Decido alejarme. Me despido de Perico y de Don Marcial, le digo que le avisaré cuando mi madre regrese. Pero ante él soy transparente, el viejo lee los gestos, respira mi temblor imperceptible.
—¿Qué vamos a hacer sin tu viejita? —un vínculo inmediato entre su pregunta y el papel amarillo que apareció en mi casa me sacude de repente; otra conexión inexplicable, otra señal de un orden que no alcanzo a comprender, como si mi angustia interior se tradujera finalmente en una amenaza invisible pero real.

III

Nunca fuimos libres, estuvimos siempre atados a aquel día en que mi abuelo se marchó.

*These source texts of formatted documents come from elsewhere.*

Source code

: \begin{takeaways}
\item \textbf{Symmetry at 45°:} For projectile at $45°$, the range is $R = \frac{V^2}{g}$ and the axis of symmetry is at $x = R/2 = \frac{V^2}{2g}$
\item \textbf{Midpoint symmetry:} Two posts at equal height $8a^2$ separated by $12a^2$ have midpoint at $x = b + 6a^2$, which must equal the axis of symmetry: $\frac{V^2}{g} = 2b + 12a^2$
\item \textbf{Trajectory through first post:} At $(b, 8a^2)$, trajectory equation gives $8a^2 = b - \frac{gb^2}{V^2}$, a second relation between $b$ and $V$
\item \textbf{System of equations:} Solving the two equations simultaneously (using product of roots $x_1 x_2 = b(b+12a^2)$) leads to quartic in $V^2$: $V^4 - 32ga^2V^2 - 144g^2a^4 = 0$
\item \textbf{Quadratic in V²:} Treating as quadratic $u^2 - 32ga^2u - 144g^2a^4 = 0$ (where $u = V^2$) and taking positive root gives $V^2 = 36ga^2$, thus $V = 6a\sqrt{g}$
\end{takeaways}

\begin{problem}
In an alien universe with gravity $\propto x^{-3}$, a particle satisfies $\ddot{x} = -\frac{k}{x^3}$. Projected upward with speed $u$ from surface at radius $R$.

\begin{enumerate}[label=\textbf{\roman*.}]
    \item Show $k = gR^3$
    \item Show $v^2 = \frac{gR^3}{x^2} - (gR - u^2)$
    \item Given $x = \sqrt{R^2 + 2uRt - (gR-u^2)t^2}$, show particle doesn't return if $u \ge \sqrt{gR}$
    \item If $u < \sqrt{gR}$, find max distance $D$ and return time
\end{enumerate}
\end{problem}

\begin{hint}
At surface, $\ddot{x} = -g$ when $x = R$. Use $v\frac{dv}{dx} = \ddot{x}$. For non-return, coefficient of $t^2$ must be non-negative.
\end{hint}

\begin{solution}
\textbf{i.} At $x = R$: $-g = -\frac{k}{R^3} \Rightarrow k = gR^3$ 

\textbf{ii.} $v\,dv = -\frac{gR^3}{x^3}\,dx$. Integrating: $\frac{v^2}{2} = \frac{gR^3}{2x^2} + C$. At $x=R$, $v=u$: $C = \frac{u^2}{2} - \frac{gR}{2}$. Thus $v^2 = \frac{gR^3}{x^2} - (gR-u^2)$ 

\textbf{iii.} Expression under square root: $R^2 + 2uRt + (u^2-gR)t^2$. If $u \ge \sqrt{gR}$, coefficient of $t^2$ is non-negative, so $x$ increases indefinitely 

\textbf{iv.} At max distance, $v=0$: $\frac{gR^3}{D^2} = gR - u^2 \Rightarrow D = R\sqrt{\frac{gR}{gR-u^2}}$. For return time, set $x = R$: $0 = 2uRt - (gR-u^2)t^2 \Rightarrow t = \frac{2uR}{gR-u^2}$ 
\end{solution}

Cuando entraste en la casa que compraron tú y mi padre, entrabas a la casa en donde vivía el fantasma de mi abuelo ausente. Sumergidos y aletargados por la ilusión de un futuro, avanzamos por la vida pensando que vivíamos, sin darnos cuenta de que solo consumábamos el ritual de volver. En el barrio, que para mí era un paraíso salvaje de la niñez, en aquella escuela técnica a la que me llevabas de niño, donde eras maestra y yo era una extensión de ti, aquellos ambientes en los que mis sentidos se volvieron sólidos, donde tu palabra definía el mundo. En todas partes, siempre volvíamos a aquel día y aquel lugar.
Es de noche, apago las luces y recorro la sala en silencio, los objetos que componen nuestra cotidianidad arrojan su concreta luz, algunos de ellos tienen algo de ti.
Arreglos florales baratos, la mesita para el inevitable televisor que continúa estando sobre el mantel que decoraste con pequeños bordados de rosas azules. La suavidad de los cojines de nuestro sofá que tú misma escogiste, el forro terso que los cubre. Alguna rotura en la tela de nuestras cortinas que no remendaste por cansancio. Todo conlleva tu acción y tu ausencia sobre sí. Cosas que no estaban con nosotros hace unos años. ¿Cuándo llegaron? ¿Por qué me tocan tanto ahora?
Objetos cuyas texturas y cuya solidez reinan sobre los sentidos, hoy tienen gracias a tu ausencia una nueva forma de existir. Tu voz está en ellas, las habrías nombrado si hubieras tenido que decir algo sobre nosotros, sobre la casa, sobre el quehacer. Voy hacia el comedor y, mientras avanzo, siento que se va volviendo parte de mi memoria, que ya nunca más lo veré igual después de ingresar en él.